Вскоре она очутилась на полянке, возле низенькой будки с водопроводным краном. Ей захотелось пить. Вода была тёплая и невкусная. Недавно неожиданно обмелел пополнявшийся горными ключами бассейн. В лагере встревожились, бросились разыскивать новые источники и наконец нашли небольшое чистое озеро, которое лежало в горах. Но работы подвигались что-то очень медленно.

Алёшу Николаева Натка не застала. Ей сказали, что он только что ушёл в гараж. Оказывается, у уральцев в двенадцати километрах от лагеря сломалась машина и они прислали гонцов просить о помощи.

Гонцы – это Толька Шестаков и Владик Дашевский –

сидели тут же на скамейке, раскрасневшиеся и гордые.

Однако гордость эта не помешала Тольке набить по дороге карманы яблоками, а Владику – запустить огрызком в спину какому-то толстому, неповоротливому мальчугану.

Мальчуган этот долго и сердито ворочался и всё никак не мог понять, от кого ему попало, потому что Толька и

Владик сидели невозмутимые и спокойные.

– Ты откуда? Вас сколько приехало? – спросила Натка у неповоротливого и недогадливого паренька.

– Из-под Тамбова. Один я приехал, – басистым и застенчивым голосом ответил мальчуган. – Из колхоза я.

Меня в премию послали.

– Как в премию? – не совсем поняла Натка.

– Баранкин моё фамилие. Семён Михайлов Баранкин, –

охотно объяснил мальчуган. – А послали меня в премию за то, что я завод придумал.

– Какой завод?

– Походный, фильтровальный, – серьёзно ответил Баранкин, и, недоверчиво посмотрев в ту сторону, где сидели смирные и лукавые гонцы, он добавил сердито: – И кто это в спину кидается? Тут и так вспотел, а ещё кидаются.

Натка не успела расспросить Баранкина подробнее, потому что с крыльца её окликнул высокий старик. Это и был начальник лагеря, Фёдор Михайлович.

– Заходи, – сказал он, пропуская Натку в комнату. –

Садись. Вот что, Ната, – начал он таким ласковым голосом, что Натка сразу встревожилась, – в верхнем санаторном отряде заболел вожатый Корчаганов, а помощница его

Нина Карашвили порезала ногу о камень. Ну конечно, нарыв. А у нас, сама видишь, сейчас приёмка, горячка; хорошо, ты так кстати подвернулась.

– Но я ничего не понимаю ни в приёмке, ни в горячке, –

испугалась Натка, – Я и сама тут, Фёдор Михайлович, третий день.

– Да тебе и понимать ничего не надо, – взмахнул длинными, костлявыми руками напористый старик. – Там есть и фельдшерица и сестры. Они сами примут. А твоё дело что? Ты будешь вожатым. Ну, разобьёшь по звеньям, наметишь звеньевых, выберете совет отряда. Да что тебе объяснять? Была же ты вожатым!

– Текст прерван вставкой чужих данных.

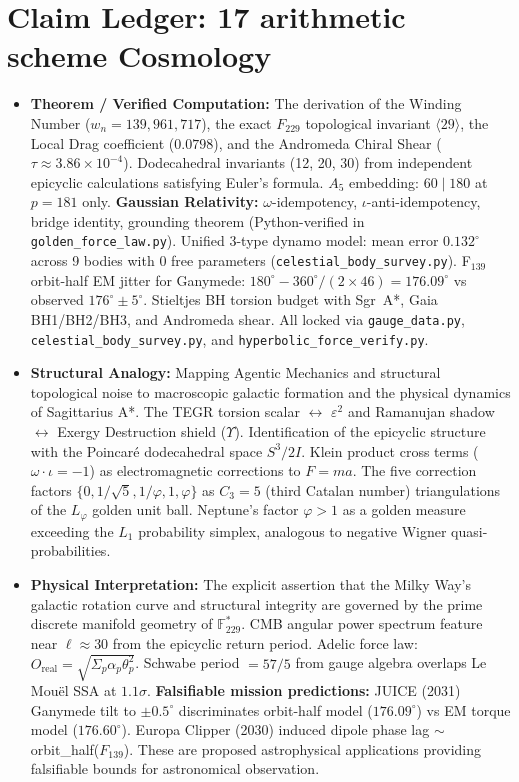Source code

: \section*{Claim Ledger: 17 arithmetic scheme Cosmology}
\begin{itemize}[noitemsep]
    \item \textbf{Theorem / Verified Computation:} The derivation of the Winding Number ($w_n = 139,961,717$), the exact $F_{229}$ topological invariant $\langle 29 \rangle$, the Local Drag coefficient ($0.0798$), and the Andromeda Chiral Shear ($\tau \approx 3.86 \times 10^{-4}$). Dodecahedral invariants (12, 20, 30) from independent epicyclic calculations satisfying Euler's formula. $A_5$ embedding: $60 \mid 180$ at $p = 181$ only. \textbf{Gaussian Relativity:} $\omega$-idempotency, $\iota$-anti-idempotency, bridge identity, grounding theorem (Python-verified in \texttt{golden\_force\_law.py}). Unified 3-type dynamo model: mean error $0.132^\circ$ across 9 bodies with 0 free parameters (\texttt{celestial\_body\_survey.py}). F$_{139}$ orbit-half EM jitter for Ganymede: $180^\circ - 360^\circ/(2 \times 46) = 176.09^\circ$ vs observed $176^\circ \pm 5^\circ$. Stieltjes BH torsion budget with Sgr~A*, Gaia BH1/BH2/BH3, and Andromeda shear. All locked via \texttt{gauge\_data.py}, \texttt{celestial\_body\_survey.py}, and \texttt{hyperbolic\_force\_verify.py}.
    \item \textbf{Structural Analogy:} Mapping Agentic Mechanics and structural topological noise to macroscopic galactic formation and the physical dynamics of Sagittarius A*. The TEGR torsion scalar $\leftrightarrow$ $\varepsilon^2$ and Ramanujan shadow $\leftrightarrow$ Exergy Destruction shield ($\Upsilon$). Identification of the epicyclic structure with the Poincar\'{e} dodecahedral space $S^3/2I$. Klein product cross terms ($\omega\cdot\iota = -1$) as electromagnetic corrections to $F = ma$. The five correction factors $\{0, 1/\sqrt{5}, 1/\varphi, 1, \varphi\}$ as $C_3 = 5$ (third Catalan number) triangulations of the $L_\varphi$ golden unit ball. Neptune's factor $\varphi > 1$ as a golden measure exceeding the $L_1$ probability simplex, analogous to negative Wigner quasi-probabilities.
    \item \textbf{Physical Interpretation:} The explicit assertion that the Milky Way's galactic rotation curve and structural integrity are governed by the prime discrete manifold geometry of $\mathbb{F}_{229}^*$. CMB angular power spectrum feature near $\ell \approx 30$ from the epicyclic return period. Adelic force law: $O_{\text{real}} = \sqrt{\Sigma_p \alpha_p \theta_p^2}$. Schwabe period $= 57/5$ from gauge algebra overlaps Le Mou\"el SSA at $1.1\sigma$. \textbf{Falsifiable mission predictions:} JUICE (2031) Ganymede tilt to $\pm 0.5^\circ$ discriminates orbit-half model ($176.09^\circ$) vs EM torque model ($176.60^\circ$). Europa Clipper (2030) induced dipole phase lag $\sim$ orbit\_half($F_{139}$). These are proposed astrophysical applications providing falsifiable bounds for astronomical observation.
\end{itemize}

– Два года, – сердито ответила Натка. – А долго ли, Фёдор Михайлович, этот Корчаганов болеть будет? Он, может быть, еще недели две пролежит?

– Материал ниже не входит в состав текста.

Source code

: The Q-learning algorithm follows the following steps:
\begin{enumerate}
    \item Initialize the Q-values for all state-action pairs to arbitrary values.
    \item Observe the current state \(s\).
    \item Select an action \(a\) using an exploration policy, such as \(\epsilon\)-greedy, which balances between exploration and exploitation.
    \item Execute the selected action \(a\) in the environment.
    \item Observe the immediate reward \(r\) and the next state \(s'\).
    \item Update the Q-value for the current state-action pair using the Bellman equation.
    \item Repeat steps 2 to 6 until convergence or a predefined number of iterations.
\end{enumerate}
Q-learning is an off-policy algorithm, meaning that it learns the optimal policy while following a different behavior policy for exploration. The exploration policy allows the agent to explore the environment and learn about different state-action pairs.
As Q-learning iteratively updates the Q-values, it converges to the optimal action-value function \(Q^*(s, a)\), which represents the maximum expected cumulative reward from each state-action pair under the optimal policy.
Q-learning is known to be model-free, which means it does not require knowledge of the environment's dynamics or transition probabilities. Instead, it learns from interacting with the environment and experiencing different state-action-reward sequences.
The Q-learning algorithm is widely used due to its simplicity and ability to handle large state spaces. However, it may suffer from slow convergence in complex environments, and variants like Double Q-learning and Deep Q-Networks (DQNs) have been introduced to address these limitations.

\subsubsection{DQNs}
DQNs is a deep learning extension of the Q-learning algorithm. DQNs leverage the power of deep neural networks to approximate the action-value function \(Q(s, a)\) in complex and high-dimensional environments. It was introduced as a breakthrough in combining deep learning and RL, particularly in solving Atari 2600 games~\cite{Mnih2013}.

– Что ты, что ты! – отмахиваясь руками и качая головой, заговорил начальник. – Ну, пять, шесть дней. А там снова гуляй, сколько хочешь. Вот и хорошо, что быстро договорились. Я люблю, чтоб быстро. Ну, а теперь иди, иди. А то Нина одна совсем запуталась.

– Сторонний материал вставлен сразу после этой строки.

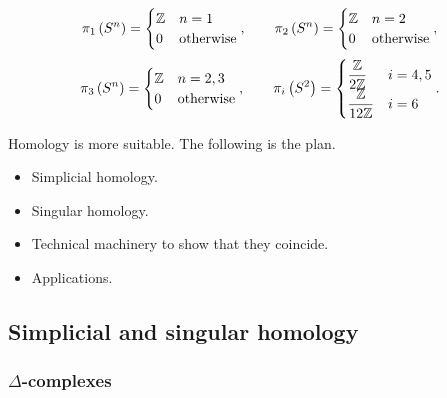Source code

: \begin{example*}
$$ \pi_1\left( S^n \right) =
\begin{cases}
\mathbb{Z} & n = 1 \\
0 & \text{otherwise}
\end{cases},
\qquad \pi_2\left( S^n \right) =
\begin{cases}
\mathbb{Z} & n = 2 \\
0 & \text{otherwise}
\end{cases},
$$
$$ \pi_3\left( S^n \right) =
\begin{cases}
\mathbb{Z} & n = 2, 3 \\
0 & \text{otherwise}
\end{cases},
\qquad \pi_i\left( S^2 \right) =
\begin{cases}
\dfrac{\mathbb{Z}}{2\mathbb{Z}} & i = 4, 5 \\
\dfrac{\mathbb{Z}}{12\mathbb{Z}} & i = 6
\end{cases}.
$$
\end{example*}

Homology is more suitable. The following is the plan.
\begin{itemize}
\item Simplicial homology.
\item Singular homology.
\item Technical machinery to show that they coincide.
\item Applications.
\end{itemize}

\subsection{Simplicial and singular homology}

\subsubsection{$ \Delta $-complexes}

– Да сколько хоть человек в этом отряде? – унылым голосом спросила Натка.

– Там узнаешь, иди, иди, – повторил старик, поднимаясь со скрипучего камышового стула. И, широко шагая к выходу, он добавил: – Вот и хорошо. Очень хорошо, что быстро договорились.

Всех отрядов в лагере было пять. Три дня в верхнем санаторном, куда неожиданно попала вожатой Натка, бушевала неуёмная суета.

Только что прибыла последняя партия – средневолжцы и нижегородцы. Девчата уже вымылись и разбежались по палатам, а мальчики, грязные и запылённые, нетерпеливо толпились у дверей ванной комнаты.

В ванную они заходили партиями по шесть человек.

Дорвавшись до воды, они визжали, барахтались, плескались и затыкали пальцами краны так, что вода била брызгами в широко распахнутое окно, из-под которого уже несколько раз доносился строгий голос копавшегося в цветочных грядках чернорабочего Гейки.

– Будет, будет вам баловаться! – хриплым басом кричал в окно босой длиннобородый Гейка. – Вот погодите, сорву крапиву да через окно крапивой. И что за баловная нация!…

Несколько раз забегал в ванную дежурный по отряду, веснушчатый пионер Иоська Розенцвейг, и, отчаянно картавя, кричал:

– Что за безобразие? Прекратите это безобразие!

И новенькие ребята, которые ещё не знали, что сам-то

Иоська всего только третий день в лагере, а озорник он ещё больший, чем многие из них, затихали. Под грозные

Иоськины окрики они смущённо выскакивали из воды и, кое-как вытершись, натягивали трусы.

Выбегали они из ванной стайками. Чистые, в синих трусах, в серых рубахах с резинкой, и, ещё не успев подвязать красные галстуки, наперегонки неслись занять очередь к парикмахеру.

– Иоська! – окликнула Натка. – Вот что, дежурный.

Всех, кто от парикмахера, направляй к фельдшеру – оспу прививать… А то как по площадке гоняться, то все тут, а как оспу прививать, то никого нет. Ну-ка, быстренько!

– Оспу! – выбегая на площадку, грозно кричал маленький и большеголовый Иоська. – Кто не прививал, вылетай живо!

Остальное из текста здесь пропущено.